The problem with CEQA as it currently exists is that it allows people lacking substantive complaints to delay construction projects (or stop them completely). This creates uncertainty around real estate development in California and discourages banks from financing projects. Just half the environmental impact reports filed with the state in the last fifteen years prevailed in CEQA challenges, the panelists said—a coin-toss probability that obviously doesn’t look very good to banks.
A person may challenge a project under CEQA even if the developer complies with or exceeds state law, Sen. Rubio explained: No other law in the country grants people that much power to challenge real estate development. What’s more, many of the projects CEQA challenges are holding up would bring to communities projects that most of the community’s residents want: bicycle amenities, transportation facilities, etc.
So, is CEQA “ripe for change”? The panelists thought so. First, Ms. Hernandez explained that CEQA has become a much broader law than it was intended to be: When it went into effect in the early 70s, the law was meant to apply only to public projects, but a 1972 court ruling expanded its purview to include private development.
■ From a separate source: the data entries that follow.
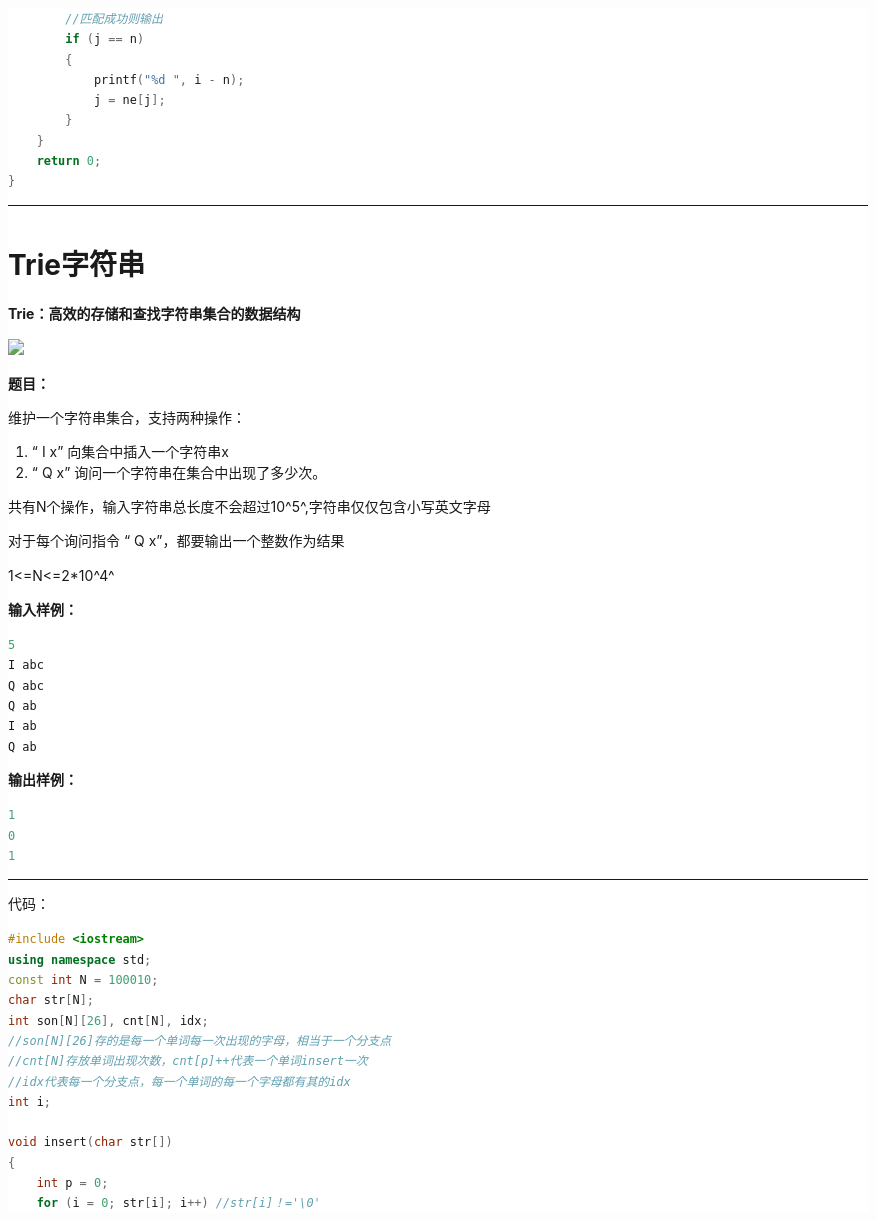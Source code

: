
 ```cpp
        //匹配成功则输出
		if (j == n)
		{
			printf("%d ", i - n);
			j = ne[j];
		}
	}
	return 0;
}
```

---

# Trie字符串

**Trie：高效的存储和查找字符串集合的数据结构**

![](C:/Users/Jane/Pictures/csdn图片/QQ截图20240127183239.png)

**题目：**

维护一个字符串集合，支持两种操作：

1. “ I  x” 向集合中插入一个字符串x
2. “ Q x” 询问一个字符串在集合中出现了多少次。

共有N个操作，输入字符串总长度不会超过10^5^,字符串仅仅包含小写英文字母

对于每个询问指令 “ Q x”，都要输出一个整数作为结果

1<=N<=2*10^4^

**输入样例：**

```cpp
5
I abc
Q abc
Q ab
I ab
Q ab
```

**输出样例：**

```cpp
1
0
1
```

---

代码：
```cpp
#include <iostream>
using namespace std;
const int N = 100010;
char str[N];
int son[N][26], cnt[N], idx;
//son[N][26]存的是每一个单词每一次出现的字母，相当于一个分支点
//cnt[N]存放单词出现次数，cnt[p]++代表一个单词insert一次
//idx代表每一个分支点，每一个单词的每一个字母都有其的idx
int i;

void insert(char str[])
{
    int p = 0;
    for (i = 0; str[i]; i++) //str[i]！='\0'
```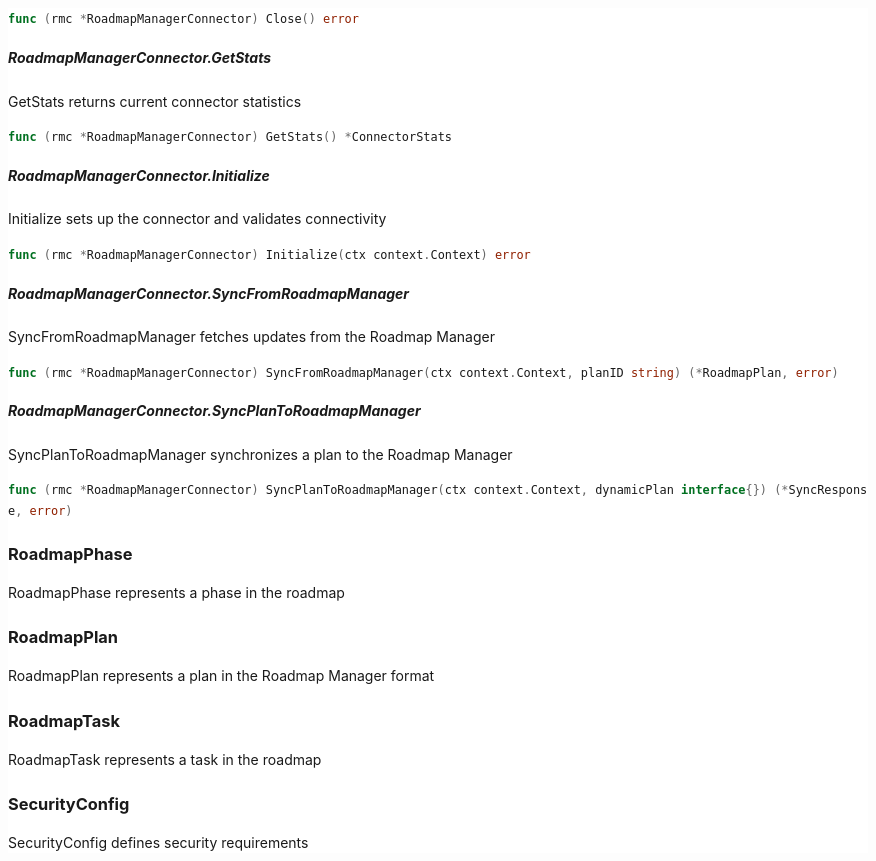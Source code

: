 
```go
func (rmc *RoadmapManagerConnector) Close() error
```

##### RoadmapManagerConnector.GetStats

GetStats returns current connector statistics


```go
func (rmc *RoadmapManagerConnector) GetStats() *ConnectorStats
```

##### RoadmapManagerConnector.Initialize

Initialize sets up the connector and validates connectivity


```go
func (rmc *RoadmapManagerConnector) Initialize(ctx context.Context) error
```

##### RoadmapManagerConnector.SyncFromRoadmapManager

SyncFromRoadmapManager fetches updates from the Roadmap Manager


```go
func (rmc *RoadmapManagerConnector) SyncFromRoadmapManager(ctx context.Context, planID string) (*RoadmapPlan, error)
```

##### RoadmapManagerConnector.SyncPlanToRoadmapManager

SyncPlanToRoadmapManager synchronizes a plan to the Roadmap Manager


```go
func (rmc *RoadmapManagerConnector) SyncPlanToRoadmapManager(ctx context.Context, dynamicPlan interface{}) (*SyncResponse, error)
```

### RoadmapPhase

RoadmapPhase represents a phase in the roadmap


### RoadmapPlan

RoadmapPlan represents a plan in the Roadmap Manager format


### RoadmapTask

RoadmapTask represents a task in the roadmap


### SecurityConfig

SecurityConfig defines security requirements
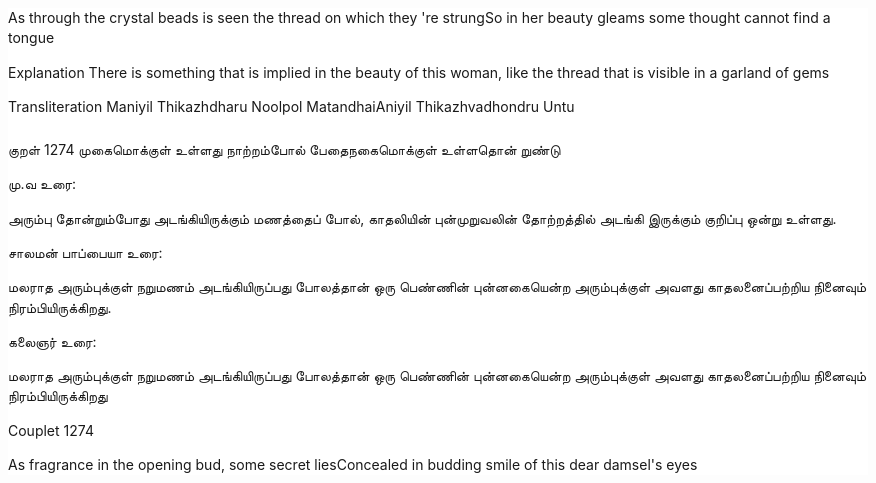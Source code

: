 
As through the crystal beads is seen the thread on which they 're strungSo in her beauty gleams some thought cannot find a tongue




Explanation
There is something that is implied in the beauty of this woman, like the thread that is visible in a garland of gems




Transliteration
Maniyil Thikazhdharu  Noolpol  MatandhaiAniyil  Thikazhvadhondru  Untu




###













குறள்
1274
 முகைமொக்குள் உள்ளது நாற்றம்போல் பேதைநகைமொக்குள் உள்ளதொன் றுண்டு




மு.வ உரை:

அரும்பு தோன்றும்போது அடங்கியிருக்கும் மணத்தைப் போல், காதலியின் புன்முறுவலின் தோற்றத்தில் அடங்கி இருக்கும் குறிப்பு ஒன்று உள்ளது.




சாலமன் பாப்பையா உரை:

மலராத அரும்புக்குள் நறுமணம் அடங்கியிருப்பது போலத்தான் ஒரு பெண்ணின் புன்னகையென்ற அரும்புக்குள் அவளது காதலனைப்பற்றிய நினைவும் நிரம்பியிருக்கிறது.




கலைஞர் உரை:

மலராத அரும்புக்குள் நறுமணம் அடங்கியிருப்பது போலத்தான் ஒரு பெண்ணின் புன்னகையென்ற அரும்புக்குள் அவளது காதலனைப்பற்றிய நினைவும் நிரம்பியிருக்கிறது




Couplet
1274


As fragrance in the opening bud, some secret liesConcealed in budding smile of this dear damsel's eyes

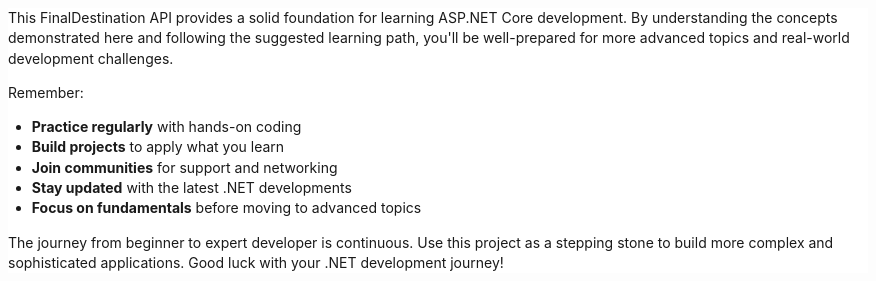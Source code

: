 This FinalDestination API provides a solid foundation for learning ASP.NET Core development. By understanding the concepts demonstrated here and following the suggested learning path, you'll be well-prepared for more advanced topics and real-world development challenges.

Remember:
- **Practice regularly** with hands-on coding
- **Build projects** to apply what you learn
- **Join communities** for support and networking
- **Stay updated** with the latest .NET developments
- **Focus on fundamentals** before moving to advanced topics

The journey from beginner to expert developer is continuous. Use this project as a stepping stone to build more complex and sophisticated applications. Good luck with your .NET development journey!




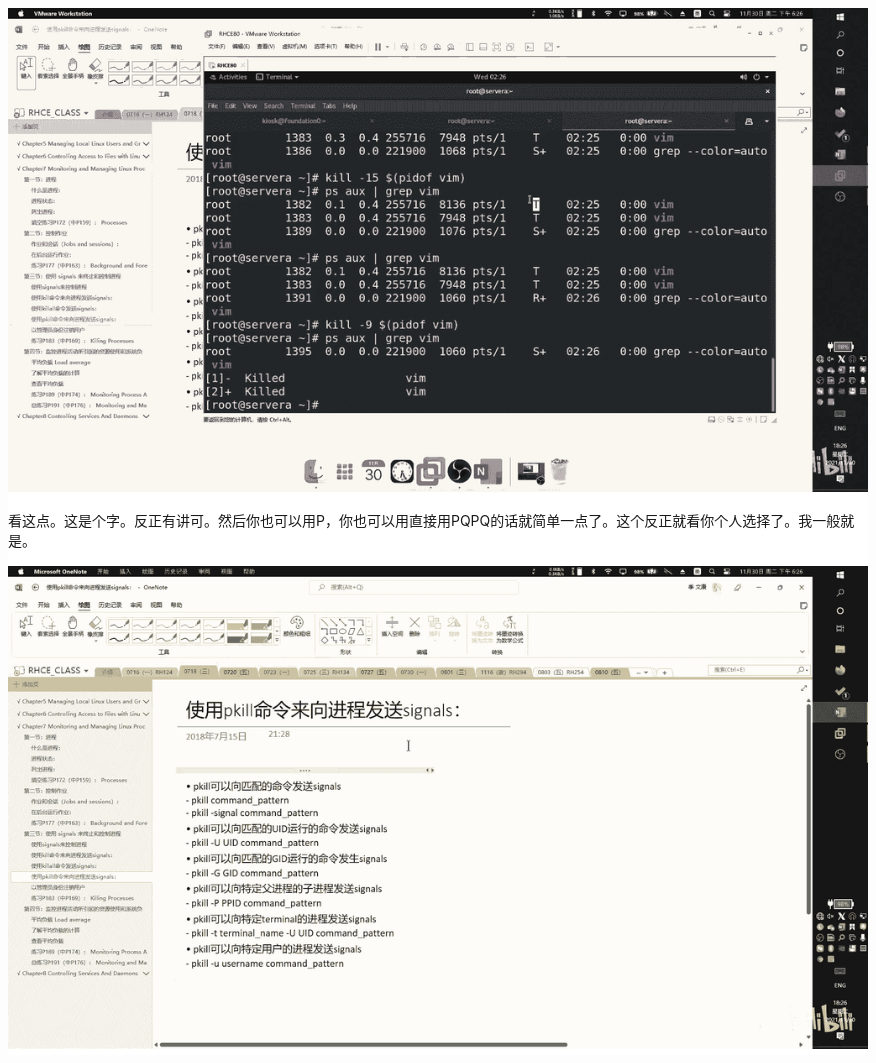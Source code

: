 ![](img/93270747878fcd732f42f961d6d5af6a_44.png)

看这点。这是个字。反正有讲可。然后你也可以用P，你也可以用直接用PQPQ的话就简单一点了。这个反正就看你个人选择了。我一般就是。



![](img/93270747878fcd732f42f961d6d5af6a_46.png)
At the same time it’s been broadened, CEQA has become less necessary, Sen. Rubio argued, because there are now other policing bodies (e.g., those that regulate water quality) that didn’t exist when the law was passed. Finally, the panelists pointed out that Gov. Brown might be especially amenable to CEQA reform, because as the mayor of Oakland, he experienced firsthand the frustration of frivolous CEQA lawsuits.
Here’s hoping they’re right. CEQA is basically reasonable, but forty years after its passage, the law is badly in need of updates to make real estate development in California sensible and boost the state’s economy.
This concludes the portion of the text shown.